MOSCOW (Sputnik) — Afghanistan's government is due to begin peace talks with the Taliban next week, the Afghan Foreign Ministry Deputy Spokesman Khairullah Azad said Tuesday.
"It was decided that a meeting among Afghan, Pakistani, American and Chinese officials should be held in the first few days of January in order to map out the way forward for the peace talks [between the Afghan government and the Taliban]," Azad said, as quoted by the local broadcaster TOLOnews.
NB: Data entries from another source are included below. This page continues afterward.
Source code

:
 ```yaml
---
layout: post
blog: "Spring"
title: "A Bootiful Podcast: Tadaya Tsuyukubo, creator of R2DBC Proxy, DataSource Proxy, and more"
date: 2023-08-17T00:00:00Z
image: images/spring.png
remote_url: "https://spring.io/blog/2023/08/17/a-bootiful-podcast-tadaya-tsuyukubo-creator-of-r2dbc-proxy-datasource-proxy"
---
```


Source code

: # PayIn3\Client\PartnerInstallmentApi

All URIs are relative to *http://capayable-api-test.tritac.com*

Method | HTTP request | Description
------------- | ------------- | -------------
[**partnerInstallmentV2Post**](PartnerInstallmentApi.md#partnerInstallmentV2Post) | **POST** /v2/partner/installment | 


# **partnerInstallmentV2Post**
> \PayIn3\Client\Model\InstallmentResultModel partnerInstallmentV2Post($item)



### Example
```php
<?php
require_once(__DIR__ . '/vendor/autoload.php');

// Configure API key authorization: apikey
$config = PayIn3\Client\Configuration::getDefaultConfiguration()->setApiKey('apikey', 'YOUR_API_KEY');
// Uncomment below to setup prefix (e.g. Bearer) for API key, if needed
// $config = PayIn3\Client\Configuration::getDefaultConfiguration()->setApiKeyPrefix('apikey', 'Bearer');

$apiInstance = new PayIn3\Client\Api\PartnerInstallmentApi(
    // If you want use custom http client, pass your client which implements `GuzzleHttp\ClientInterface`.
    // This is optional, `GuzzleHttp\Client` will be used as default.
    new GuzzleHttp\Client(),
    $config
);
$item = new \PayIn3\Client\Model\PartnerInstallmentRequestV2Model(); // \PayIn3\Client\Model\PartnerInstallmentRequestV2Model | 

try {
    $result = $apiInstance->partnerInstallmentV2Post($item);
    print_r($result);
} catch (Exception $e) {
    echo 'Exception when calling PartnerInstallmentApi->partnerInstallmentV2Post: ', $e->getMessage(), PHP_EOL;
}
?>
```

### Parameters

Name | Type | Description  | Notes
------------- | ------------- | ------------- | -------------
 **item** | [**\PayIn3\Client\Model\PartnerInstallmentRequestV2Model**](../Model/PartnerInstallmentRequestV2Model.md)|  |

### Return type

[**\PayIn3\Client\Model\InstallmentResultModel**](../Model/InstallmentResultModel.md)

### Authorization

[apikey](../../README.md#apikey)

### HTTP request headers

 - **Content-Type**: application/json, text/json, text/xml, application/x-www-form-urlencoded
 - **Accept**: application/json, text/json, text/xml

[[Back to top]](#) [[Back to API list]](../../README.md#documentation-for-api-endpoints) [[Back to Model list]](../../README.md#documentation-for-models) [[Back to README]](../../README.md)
Kabul's decision was taken during a recent visit by Pakistan's Chief of Staff Gen. Raheel Sharif, according to the deputy spokesperson. The peace talks will be open to those Taliban factions willing to negotiate with the government, while remaining factions will be fought collaboratively, he added.
Pakistan's participation will ensure talks between the Pakistani government and the Pakistani Taliban will also take place, according a member of the Afghan High Peace Council (HPC), the broadcaster said.
The Taliban has been seeking to enforce sharia law in Afghanistan and Pakistan since the 1990s. The group is known for numerous terrorist attacks against authorities and civilians in both countries. A number of military advances have been made by the group over recent months, including the capture of the regional capital Kunduz.
In July, Islamabad hosted the first round of peace talks between the Afghan government and the Taliban, which so far have stalled.